▶ Data extract:
┌──
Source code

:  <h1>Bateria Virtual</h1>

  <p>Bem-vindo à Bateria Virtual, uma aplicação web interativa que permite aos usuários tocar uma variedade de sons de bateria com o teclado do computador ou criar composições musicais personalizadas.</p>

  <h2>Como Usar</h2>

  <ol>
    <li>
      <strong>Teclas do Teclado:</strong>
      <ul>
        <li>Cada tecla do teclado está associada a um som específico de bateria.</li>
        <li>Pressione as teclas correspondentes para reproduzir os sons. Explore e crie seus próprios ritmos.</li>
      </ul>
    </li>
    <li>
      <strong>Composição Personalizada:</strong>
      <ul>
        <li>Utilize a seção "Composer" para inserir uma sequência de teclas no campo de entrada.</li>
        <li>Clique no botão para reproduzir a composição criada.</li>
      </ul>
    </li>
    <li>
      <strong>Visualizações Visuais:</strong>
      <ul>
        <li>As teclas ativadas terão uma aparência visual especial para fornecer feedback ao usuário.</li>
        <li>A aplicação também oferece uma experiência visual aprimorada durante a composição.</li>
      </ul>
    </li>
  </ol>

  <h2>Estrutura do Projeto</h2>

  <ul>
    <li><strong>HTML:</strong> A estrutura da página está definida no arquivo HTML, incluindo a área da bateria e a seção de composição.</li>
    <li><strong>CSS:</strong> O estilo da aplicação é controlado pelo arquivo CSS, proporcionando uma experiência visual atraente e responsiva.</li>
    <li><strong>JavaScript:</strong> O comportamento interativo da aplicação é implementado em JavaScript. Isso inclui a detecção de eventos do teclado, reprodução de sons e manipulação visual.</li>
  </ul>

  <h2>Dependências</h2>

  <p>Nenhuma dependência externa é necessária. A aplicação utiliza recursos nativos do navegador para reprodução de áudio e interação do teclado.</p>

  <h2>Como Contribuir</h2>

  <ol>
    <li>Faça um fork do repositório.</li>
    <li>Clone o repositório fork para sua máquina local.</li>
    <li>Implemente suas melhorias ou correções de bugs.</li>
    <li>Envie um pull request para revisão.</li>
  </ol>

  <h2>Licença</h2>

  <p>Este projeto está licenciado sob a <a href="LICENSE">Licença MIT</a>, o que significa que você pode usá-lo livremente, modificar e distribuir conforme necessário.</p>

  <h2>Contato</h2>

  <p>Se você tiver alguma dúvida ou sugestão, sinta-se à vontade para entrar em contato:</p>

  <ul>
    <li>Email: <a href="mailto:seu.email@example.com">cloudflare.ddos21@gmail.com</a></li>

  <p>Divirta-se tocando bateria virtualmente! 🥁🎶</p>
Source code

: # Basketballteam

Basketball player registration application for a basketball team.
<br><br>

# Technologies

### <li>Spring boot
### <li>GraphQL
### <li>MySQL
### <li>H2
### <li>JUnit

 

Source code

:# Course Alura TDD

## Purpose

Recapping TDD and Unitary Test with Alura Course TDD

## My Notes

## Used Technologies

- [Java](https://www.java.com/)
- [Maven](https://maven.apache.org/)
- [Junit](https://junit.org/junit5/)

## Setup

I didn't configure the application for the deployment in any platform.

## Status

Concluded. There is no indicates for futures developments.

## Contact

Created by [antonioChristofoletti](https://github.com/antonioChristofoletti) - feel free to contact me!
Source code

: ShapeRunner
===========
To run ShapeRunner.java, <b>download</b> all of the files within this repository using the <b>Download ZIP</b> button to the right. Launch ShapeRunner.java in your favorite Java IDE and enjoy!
└──
Copy each of the records above so that nothing differs from the original.

Source code

:  <h1>Bateria Virtual</h1>

  <p>Bem-vindo à Bateria Virtual, uma aplicação web interativa que permite aos usuários tocar uma variedade de sons de bateria com o teclado do computador ou criar composições musicais personalizadas.</p>

  <h2>Como Usar</h2>

  <ol>
    <li>
      <strong>Teclas do Teclado:</strong>
      <ul>
        <li>Cada tecla do teclado está associada a um som específico de bateria.</li>
        <li>Pressione as teclas correspondentes para reproduzir os sons. Explore e crie seus próprios ritmos.</li>
      </ul>
    </li>
    <li>
      <strong>Composição Personalizada:</strong>
      <ul>
        <li>Utilize a seção "Composer" para inserir uma sequência de teclas no campo de entrada.</li>
        <li>Clique no botão para reproduzir a composição criada.</li>
      </ul>
    </li>
    <li>
      <strong>Visualizações Visuais:</strong>
      <ul>
        <li>As teclas ativadas terão uma aparência visual especial para fornecer feedback ao usuário.</li>
        <li>A aplicação também oferece uma experiência visual aprimorada durante a composição.</li>
      </ul>
    </li>
  </ol>

  <h2>Estrutura do Projeto</h2>

  <ul>
    <li><strong>HTML:</strong> A estrutura da página está definida no arquivo HTML, incluindo a área da bateria e a seção de composição.</li>
    <li><strong>CSS:</strong> O estilo da aplicação é controlado pelo arquivo CSS, proporcionando uma experiência visual atraente e responsiva.</li>
    <li><strong>JavaScript:</strong> O comportamento interativo da aplicação é implementado em JavaScript. Isso inclui a detecção de eventos do teclado, reprodução de sons e manipulação visual.</li>
  </ul>

  <h2>Dependências</h2>

  <p>Nenhuma dependência externa é necessária. A aplicação utiliza recursos nativos do navegador para reprodução de áudio e interação do teclado.</p>

  <h2>Como Contribuir</h2>

  <ol>
    <li>Faça um fork do repositório.</li>
    <li>Clone o repositório fork para sua máquina local.</li>
    <li>Implemente suas melhorias ou correções de bugs.</li>
    <li>Envie um pull request para revisão.</li>
  </ol>

  <h2>Licença</h2>

  <p>Este projeto está licenciado sob a <a href="LICENSE">Licença MIT</a>, o que significa que você pode usá-lo livremente, modificar e distribuir conforme necessário.</p>

  <h2>Contato</h2>

  <p>Se você tiver alguma dúvida ou sugestão, sinta-se à vontade para entrar em contato:</p>

  <ul>
    <li>Email: <a href="mailto:seu.email@example.com">cloudflare.ddos21@gmail.com</a></li>

  <p>Divirta-se tocando bateria virtualmente! 🥁🎶</p>
Source code

: # Basketballteam

Basketball player registration application for a basketball team.
<br><br>

# Technologies

### <li>Spring boot
### <li>GraphQL
### <li>MySQL
### <li>H2
### <li>JUnit

 

Source code

:# Course Alura TDD

## Purpose

Recapping TDD and Unitary Test with Alura Course TDD

## My Notes

## Used Technologies

- [Java](https://www.java.com/)
- [Maven](https://maven.apache.org/)
- [Junit](https://junit.org/junit5/)

## Setup

I didn't configure the application for the deployment in any platform.

## Status

Concluded. There is no indicates for futures developments.

## Contact

Created by [antonioChristofoletti](https://github.com/antonioChristofoletti) - feel free to contact me!
Source code

: ShapeRunner
===========
To run ShapeRunner.java, <b>download</b> all of the files within this repository using the <b>Download ZIP</b> button to the right. Launch ShapeRunner.java in your favorite Java IDE and enjoy!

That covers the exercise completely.